— Problem description —
Find every line containing "copy" in the records below and report the tally as a bare number.

— Dataset extract —
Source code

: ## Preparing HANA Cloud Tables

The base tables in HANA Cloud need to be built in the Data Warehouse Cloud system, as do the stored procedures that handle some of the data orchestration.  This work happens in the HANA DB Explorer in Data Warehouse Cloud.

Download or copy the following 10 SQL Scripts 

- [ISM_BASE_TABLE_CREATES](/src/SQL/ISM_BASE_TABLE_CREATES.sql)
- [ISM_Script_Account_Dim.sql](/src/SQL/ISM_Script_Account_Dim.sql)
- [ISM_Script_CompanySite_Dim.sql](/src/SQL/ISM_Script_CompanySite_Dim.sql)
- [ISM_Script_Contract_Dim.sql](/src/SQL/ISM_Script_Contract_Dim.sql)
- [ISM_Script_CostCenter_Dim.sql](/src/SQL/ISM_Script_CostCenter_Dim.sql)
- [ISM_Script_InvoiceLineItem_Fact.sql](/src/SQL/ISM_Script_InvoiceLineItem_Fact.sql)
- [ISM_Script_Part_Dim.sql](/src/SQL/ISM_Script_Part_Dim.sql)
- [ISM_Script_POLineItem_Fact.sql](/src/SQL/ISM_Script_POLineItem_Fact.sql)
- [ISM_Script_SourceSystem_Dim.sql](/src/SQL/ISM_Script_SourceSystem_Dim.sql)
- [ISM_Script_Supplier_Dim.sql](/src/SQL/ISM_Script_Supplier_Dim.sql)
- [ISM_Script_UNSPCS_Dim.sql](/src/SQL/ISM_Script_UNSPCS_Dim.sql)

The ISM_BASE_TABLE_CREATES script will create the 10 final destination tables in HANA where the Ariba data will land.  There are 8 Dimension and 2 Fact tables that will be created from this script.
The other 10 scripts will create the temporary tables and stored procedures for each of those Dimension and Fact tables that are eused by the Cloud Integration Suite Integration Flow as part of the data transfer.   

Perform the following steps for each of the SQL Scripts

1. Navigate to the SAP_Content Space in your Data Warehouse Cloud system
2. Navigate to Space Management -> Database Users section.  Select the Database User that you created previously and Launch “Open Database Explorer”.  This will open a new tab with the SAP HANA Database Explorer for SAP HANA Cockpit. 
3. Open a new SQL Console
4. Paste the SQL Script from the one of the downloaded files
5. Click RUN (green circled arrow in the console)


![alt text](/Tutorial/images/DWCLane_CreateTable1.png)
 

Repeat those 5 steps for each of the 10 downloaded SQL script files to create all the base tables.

* * *

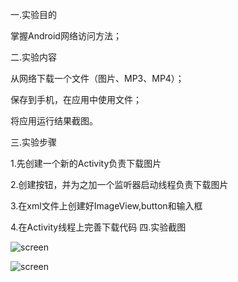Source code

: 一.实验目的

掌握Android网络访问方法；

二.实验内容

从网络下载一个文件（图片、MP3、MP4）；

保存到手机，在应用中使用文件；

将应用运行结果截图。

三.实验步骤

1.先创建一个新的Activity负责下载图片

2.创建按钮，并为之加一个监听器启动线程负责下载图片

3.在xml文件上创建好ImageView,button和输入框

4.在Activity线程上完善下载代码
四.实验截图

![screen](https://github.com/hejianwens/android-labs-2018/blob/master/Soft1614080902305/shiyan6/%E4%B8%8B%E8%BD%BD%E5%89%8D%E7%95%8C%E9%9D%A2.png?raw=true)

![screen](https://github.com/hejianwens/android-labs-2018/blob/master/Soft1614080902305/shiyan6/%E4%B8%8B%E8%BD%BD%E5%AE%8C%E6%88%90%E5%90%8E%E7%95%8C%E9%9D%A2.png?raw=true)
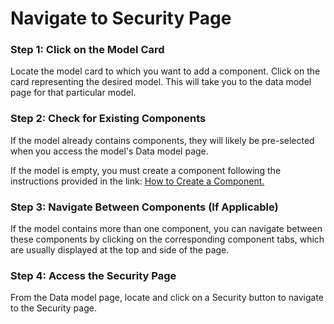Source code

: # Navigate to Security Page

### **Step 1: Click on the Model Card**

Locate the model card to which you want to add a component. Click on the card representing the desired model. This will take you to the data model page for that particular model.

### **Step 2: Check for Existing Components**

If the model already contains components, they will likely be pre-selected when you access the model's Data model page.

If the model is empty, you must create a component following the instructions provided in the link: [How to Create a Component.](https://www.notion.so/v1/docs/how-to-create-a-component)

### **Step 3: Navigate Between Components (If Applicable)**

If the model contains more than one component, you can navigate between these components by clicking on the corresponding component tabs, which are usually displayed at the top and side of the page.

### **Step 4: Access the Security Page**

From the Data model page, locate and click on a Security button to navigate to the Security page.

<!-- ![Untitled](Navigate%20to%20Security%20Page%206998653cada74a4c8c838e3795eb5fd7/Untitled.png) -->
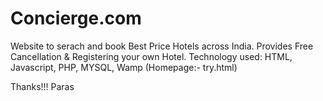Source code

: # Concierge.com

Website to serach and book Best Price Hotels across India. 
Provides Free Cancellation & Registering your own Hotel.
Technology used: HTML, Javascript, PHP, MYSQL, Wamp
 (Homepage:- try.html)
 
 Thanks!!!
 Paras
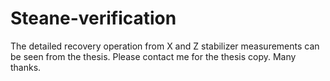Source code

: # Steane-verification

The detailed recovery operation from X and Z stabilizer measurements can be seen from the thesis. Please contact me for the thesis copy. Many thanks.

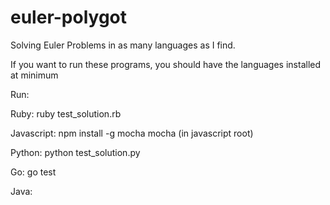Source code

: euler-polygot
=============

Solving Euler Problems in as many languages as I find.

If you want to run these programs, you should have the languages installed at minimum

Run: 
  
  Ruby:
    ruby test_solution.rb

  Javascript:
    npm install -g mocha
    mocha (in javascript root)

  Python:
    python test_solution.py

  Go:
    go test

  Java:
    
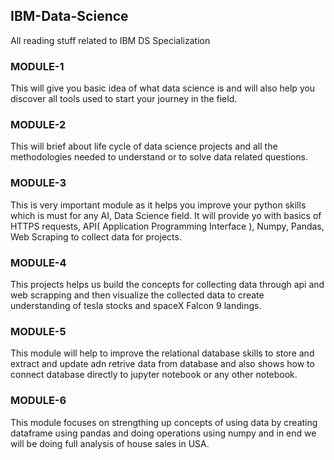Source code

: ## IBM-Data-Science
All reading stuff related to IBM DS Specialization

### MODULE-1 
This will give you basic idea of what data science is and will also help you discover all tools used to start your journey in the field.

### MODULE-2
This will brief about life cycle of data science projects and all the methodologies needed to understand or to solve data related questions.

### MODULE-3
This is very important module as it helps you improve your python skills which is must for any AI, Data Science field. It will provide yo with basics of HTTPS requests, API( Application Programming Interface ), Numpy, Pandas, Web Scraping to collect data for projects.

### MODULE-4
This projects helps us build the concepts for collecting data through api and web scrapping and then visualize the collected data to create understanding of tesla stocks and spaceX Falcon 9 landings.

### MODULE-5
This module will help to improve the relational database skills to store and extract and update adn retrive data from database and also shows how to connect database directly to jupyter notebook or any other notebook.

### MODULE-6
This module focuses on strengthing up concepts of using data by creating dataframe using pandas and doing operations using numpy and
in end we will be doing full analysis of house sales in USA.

— Task result —
2